[Records from a dataset]
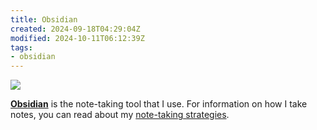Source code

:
 ```yaml
---
title: Obsidian
created: 2024-09-18T04:29:04Z
modified: 2024-10-11T06:12:39Z
tags:
- obsidian
---
```


<div class="banner">

![](../blog/20240607175533-graph.png)

</div>

**[Obsidian](../notes/obsidian.md)** is the note-taking tool that I use. For information on how I take notes, you can read about my [note-taking strategies](../notes/note-taking-strategy.md).

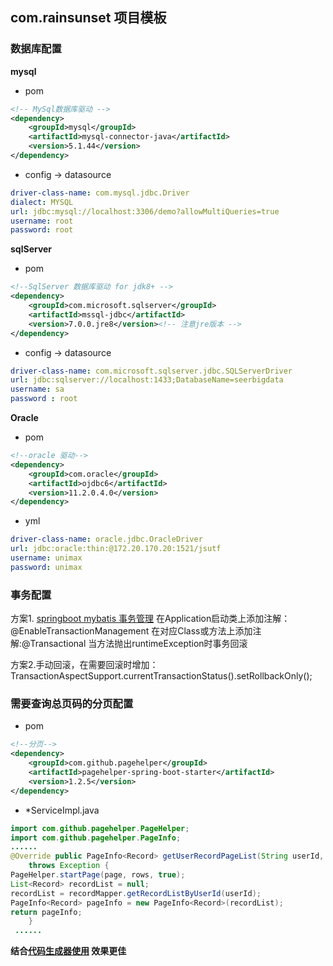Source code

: ## com.rainsunset 项目模板 ##
### 数据库配置 ###
**mysql**
- pom
``` xml
<!-- MySql数据库驱动 -->
<dependency>
    <groupId>mysql</groupId>
    <artifactId>mysql-connector-java</artifactId>
    <version>5.1.44</version>
</dependency>
```
- config -> datasource
``` yml
driver-class-name: com.mysql.jdbc.Driver
dialect: MYSQL
url: jdbc:mysql://localhost:3306/demo?allowMultiQueries=true
username: root
password: root
```

**sqlServer**
- pom
``` xml
<!--SqlServer 数据库驱动 for jdk8+ -->
<dependency>
    <groupId>com.microsoft.sqlserver</groupId>
    <artifactId>mssql-jdbc</artifactId>
    <version>7.0.0.jre8</version><!-- 注意jre版本 -->
</dependency>

```
- config -> datasource
``` yml
driver-class-name: com.microsoft.sqlserver.jdbc.SQLServerDriver
url: jdbc:sqlserver://localhost:1433;DatabaseName=seerbigdata
username: sa
password : root
```

**Oracle**
- pom
``` xml
<!--oracle 驱动-->
<dependency>
    <groupId>com.oracle</groupId>
    <artifactId>ojdbc6</artifactId>
    <version>11.2.0.4.0</version>
</dependency>
```
- yml
``` yml
driver-class-name: oracle.jdbc.OracleDriver
url: jdbc:oracle:thin:@172.20.170.20:1521/jsutf
username: unimax
password: unimax
```

### 事务配置 ###
 方案1.
[springboot mybatis 事务管理](https://www.cnblogs.com/kangoroo/p/8192503.html)
在Application启动类上添加注解：@EnableTransactionManagement
在对应Class或方法上添加注解:@Transactional
当方法抛出runtimeException时事务回滚

方案2.手动回滚，在需要回滚时增加：TransactionAspectSupport.currentTransactionStatus().setRollbackOnly();


### 需要查询总页码的分页配置 ###
- pom
``` xml
<!--分页-->
<dependency>
    <groupId>com.github.pagehelper</groupId>
    <artifactId>pagehelper-spring-boot-starter</artifactId>
    <version>1.2.5</version>
</dependency>
```
- *ServiceImpl.java
``` java
import com.github.pagehelper.PageHelper;
import com.github.pagehelper.PageInfo;
......
@Override public PageInfo<Record> getUserRecordPageList(String userId, Integer page, Integer rows)
    throws Exception {
PageHelper.startPage(page, rows, true);
List<Record> recordList = null;
recordList = recordMapper.getRecordListByUserId(userId);
PageInfo<Record> pageInfo = new PageInfo<Record>(recordList);
return pageInfo;
    }
 ......
```

**结合[代码生成器使用](https://github.com/rainsunset/codeBuilder.git) 效果更佳**
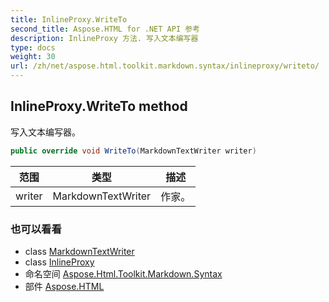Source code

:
 ```yaml
---
title: InlineProxy.WriteTo
second_title: Aspose.HTML for .NET API 参考
description: InlineProxy 方法. 写入文本编写器
type: docs
weight: 30
url: /zh/net/aspose.html.toolkit.markdown.syntax/inlineproxy/writeto/
---
```

## InlineProxy.WriteTo method

写入文本编写器。

```csharp
public override void WriteTo(MarkdownTextWriter writer)
```

| 范围 | 类型 | 描述 |
| --- | --- | --- |
| writer | MarkdownTextWriter | 作家。 |

### 也可以看看

* class [MarkdownTextWriter](../../markdowntextwriter/)
* class [InlineProxy](../)
* 命名空间 [Aspose.Html.Toolkit.Markdown.Syntax](../../inlineproxy/)
* 部件 [Aspose.HTML](../../../)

§ GOAL OF THE EXERCISE:
Would you copy every line of the entries in which "groupId" appears?

§ WRITTEN RESPONSE:
    <groupId>mysql</groupId>
    <groupId>com.microsoft.sqlserver</groupId>
    <groupId>com.oracle</groupId>
    <groupId>com.github.pagehelper</groupId>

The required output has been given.